▸ Problem requirements: Each line below with the string "folly" should be copied.
** Dataset records follows **
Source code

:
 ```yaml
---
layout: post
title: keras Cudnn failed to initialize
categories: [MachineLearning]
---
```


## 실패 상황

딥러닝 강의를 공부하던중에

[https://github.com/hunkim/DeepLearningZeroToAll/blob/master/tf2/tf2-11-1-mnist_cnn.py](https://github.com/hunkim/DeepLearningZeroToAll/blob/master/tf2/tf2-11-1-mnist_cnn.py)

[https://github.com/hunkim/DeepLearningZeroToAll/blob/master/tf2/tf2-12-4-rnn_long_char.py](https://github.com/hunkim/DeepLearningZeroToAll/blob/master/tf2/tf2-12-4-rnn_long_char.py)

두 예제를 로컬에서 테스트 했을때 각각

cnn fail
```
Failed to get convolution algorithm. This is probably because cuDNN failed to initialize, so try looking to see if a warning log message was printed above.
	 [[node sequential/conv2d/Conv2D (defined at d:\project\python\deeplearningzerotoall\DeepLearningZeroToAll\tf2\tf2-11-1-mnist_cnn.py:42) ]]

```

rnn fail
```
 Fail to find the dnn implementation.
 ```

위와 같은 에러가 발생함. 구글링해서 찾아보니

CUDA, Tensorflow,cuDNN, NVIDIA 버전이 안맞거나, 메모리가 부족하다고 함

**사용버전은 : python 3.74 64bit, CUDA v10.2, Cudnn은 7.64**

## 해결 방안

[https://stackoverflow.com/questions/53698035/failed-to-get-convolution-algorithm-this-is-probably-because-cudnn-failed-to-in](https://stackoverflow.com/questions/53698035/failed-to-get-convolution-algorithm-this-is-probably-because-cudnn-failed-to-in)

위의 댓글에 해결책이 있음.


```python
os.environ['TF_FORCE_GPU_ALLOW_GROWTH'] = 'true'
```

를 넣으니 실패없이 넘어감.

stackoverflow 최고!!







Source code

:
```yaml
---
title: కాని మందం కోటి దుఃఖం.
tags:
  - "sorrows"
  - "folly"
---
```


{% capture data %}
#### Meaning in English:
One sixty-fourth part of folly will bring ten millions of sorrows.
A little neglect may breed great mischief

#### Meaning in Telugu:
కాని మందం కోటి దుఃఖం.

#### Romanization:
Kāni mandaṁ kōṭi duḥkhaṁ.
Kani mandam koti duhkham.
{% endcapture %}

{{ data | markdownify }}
** End of Dataset records **
▸ Written response:
  - "folly"
One sixty-fourth part of folly will bring ten millions of sorrows.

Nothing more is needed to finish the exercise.